■ Your task
Tally every line of the material that includes "Interop", then give the tally and nothing else.

■ Exercise input
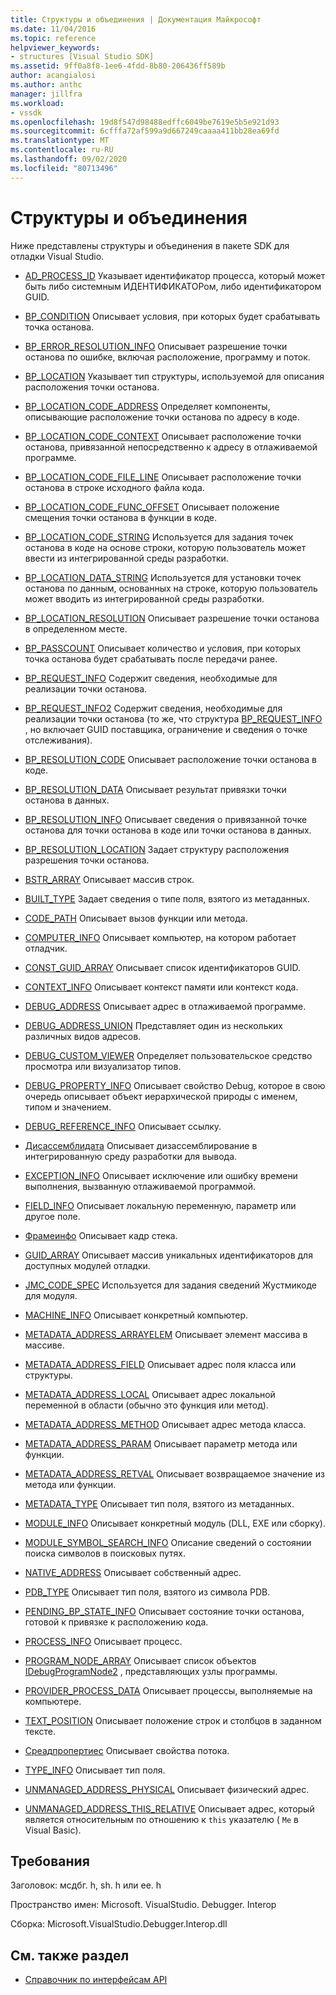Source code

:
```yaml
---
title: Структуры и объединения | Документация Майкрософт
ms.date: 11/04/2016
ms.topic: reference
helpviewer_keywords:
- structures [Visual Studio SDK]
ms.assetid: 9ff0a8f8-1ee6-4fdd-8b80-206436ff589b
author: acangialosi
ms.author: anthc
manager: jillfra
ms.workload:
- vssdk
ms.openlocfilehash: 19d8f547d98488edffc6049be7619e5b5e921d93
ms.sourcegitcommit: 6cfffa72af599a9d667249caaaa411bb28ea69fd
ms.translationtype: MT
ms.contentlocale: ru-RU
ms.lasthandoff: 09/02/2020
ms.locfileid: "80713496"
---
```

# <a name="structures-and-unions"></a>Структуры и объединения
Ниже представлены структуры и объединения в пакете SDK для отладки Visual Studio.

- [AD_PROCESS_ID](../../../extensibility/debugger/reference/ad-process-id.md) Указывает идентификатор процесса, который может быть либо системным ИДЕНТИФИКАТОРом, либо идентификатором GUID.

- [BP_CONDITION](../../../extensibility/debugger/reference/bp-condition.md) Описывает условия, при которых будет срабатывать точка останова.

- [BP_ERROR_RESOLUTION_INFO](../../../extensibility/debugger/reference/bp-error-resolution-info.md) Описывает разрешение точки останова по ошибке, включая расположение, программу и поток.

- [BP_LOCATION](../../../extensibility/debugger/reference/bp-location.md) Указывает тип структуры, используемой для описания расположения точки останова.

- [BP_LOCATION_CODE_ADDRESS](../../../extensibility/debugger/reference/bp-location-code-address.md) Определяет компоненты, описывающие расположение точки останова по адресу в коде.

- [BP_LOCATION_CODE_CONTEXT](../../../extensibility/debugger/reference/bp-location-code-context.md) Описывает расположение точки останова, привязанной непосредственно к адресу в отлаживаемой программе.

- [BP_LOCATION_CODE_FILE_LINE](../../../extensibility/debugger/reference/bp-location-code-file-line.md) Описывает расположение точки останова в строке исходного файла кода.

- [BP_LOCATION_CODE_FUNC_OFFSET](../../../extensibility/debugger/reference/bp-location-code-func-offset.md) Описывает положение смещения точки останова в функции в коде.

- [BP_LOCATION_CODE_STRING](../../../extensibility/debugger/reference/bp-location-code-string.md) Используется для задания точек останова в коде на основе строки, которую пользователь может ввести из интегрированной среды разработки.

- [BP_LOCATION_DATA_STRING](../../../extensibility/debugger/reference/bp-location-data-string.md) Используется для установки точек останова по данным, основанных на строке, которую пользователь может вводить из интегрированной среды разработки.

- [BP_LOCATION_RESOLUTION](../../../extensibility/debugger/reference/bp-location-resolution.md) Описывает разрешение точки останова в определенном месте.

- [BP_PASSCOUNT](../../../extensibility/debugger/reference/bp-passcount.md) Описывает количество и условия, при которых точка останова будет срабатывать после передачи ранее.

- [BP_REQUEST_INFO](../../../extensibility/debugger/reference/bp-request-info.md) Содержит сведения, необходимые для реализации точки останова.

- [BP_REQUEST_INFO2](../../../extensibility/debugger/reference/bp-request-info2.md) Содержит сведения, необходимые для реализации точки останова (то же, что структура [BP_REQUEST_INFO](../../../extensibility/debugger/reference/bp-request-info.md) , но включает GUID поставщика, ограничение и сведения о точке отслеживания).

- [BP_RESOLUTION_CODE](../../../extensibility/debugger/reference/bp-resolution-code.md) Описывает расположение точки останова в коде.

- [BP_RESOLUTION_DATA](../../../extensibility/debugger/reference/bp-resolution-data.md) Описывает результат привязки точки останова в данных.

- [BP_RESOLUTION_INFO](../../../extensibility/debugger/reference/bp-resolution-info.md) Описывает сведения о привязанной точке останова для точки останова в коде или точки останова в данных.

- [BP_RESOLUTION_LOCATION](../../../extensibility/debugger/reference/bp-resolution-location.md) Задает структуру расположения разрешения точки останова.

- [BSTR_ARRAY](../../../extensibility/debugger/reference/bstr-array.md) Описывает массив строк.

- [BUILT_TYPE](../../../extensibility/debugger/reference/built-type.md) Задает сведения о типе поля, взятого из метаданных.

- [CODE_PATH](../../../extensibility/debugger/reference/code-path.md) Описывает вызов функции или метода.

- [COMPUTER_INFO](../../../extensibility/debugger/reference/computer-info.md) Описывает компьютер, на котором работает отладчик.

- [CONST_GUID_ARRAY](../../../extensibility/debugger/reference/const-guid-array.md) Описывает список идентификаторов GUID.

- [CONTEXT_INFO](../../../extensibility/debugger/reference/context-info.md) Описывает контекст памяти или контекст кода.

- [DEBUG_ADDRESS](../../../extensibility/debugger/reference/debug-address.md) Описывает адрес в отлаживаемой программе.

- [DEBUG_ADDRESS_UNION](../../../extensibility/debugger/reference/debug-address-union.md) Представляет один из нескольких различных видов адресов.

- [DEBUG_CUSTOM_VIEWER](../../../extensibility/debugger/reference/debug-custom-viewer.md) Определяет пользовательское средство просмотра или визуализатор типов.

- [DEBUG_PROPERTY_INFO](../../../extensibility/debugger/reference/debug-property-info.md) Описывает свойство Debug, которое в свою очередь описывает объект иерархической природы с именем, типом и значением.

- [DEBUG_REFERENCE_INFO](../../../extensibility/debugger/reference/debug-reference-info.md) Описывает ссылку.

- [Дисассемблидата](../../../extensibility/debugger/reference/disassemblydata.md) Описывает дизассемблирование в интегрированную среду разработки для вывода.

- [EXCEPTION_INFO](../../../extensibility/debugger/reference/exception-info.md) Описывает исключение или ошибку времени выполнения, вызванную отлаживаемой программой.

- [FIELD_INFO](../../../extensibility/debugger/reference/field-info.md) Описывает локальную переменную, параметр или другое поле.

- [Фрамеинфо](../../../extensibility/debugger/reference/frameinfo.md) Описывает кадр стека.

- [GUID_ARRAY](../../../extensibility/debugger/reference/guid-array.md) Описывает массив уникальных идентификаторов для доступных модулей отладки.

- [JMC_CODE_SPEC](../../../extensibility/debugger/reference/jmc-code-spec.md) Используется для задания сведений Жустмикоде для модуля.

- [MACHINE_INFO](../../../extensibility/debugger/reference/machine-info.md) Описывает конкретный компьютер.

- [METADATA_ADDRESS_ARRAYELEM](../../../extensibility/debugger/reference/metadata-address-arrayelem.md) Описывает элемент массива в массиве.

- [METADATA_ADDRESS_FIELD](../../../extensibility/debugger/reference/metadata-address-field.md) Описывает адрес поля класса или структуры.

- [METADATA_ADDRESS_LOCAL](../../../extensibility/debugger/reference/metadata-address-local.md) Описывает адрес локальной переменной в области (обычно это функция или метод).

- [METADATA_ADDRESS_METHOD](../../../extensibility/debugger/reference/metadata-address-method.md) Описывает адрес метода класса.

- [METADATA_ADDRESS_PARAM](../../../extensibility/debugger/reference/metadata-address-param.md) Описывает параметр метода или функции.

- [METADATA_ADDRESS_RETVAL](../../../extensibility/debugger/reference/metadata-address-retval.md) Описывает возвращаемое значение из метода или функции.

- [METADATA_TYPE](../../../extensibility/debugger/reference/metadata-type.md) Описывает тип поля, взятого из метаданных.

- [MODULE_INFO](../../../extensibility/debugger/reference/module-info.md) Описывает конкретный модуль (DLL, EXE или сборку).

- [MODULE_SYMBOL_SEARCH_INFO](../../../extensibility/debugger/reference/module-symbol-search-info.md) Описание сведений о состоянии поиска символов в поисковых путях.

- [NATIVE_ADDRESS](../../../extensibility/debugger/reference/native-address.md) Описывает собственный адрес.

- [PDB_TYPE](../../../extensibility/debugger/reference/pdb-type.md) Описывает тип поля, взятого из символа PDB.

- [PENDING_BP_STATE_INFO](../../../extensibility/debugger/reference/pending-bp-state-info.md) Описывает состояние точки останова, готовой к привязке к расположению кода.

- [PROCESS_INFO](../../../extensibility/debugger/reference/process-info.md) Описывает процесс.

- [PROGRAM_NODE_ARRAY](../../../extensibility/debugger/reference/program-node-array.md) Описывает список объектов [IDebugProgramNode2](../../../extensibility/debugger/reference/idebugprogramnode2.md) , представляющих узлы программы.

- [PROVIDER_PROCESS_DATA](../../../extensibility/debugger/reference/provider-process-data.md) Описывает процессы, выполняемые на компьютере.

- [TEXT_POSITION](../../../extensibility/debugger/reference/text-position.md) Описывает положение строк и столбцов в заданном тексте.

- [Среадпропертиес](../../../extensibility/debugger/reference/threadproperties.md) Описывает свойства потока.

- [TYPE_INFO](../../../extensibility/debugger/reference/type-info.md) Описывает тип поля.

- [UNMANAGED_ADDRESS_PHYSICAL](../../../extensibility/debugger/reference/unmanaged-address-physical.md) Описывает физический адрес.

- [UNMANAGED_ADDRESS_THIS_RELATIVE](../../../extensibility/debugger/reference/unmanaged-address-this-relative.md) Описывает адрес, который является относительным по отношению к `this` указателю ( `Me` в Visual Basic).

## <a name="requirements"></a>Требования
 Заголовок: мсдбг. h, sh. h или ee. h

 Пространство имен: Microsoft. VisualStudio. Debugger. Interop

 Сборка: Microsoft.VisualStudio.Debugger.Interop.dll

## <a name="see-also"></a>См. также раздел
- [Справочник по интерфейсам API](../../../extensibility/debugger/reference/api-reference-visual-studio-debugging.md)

■ Answer section
2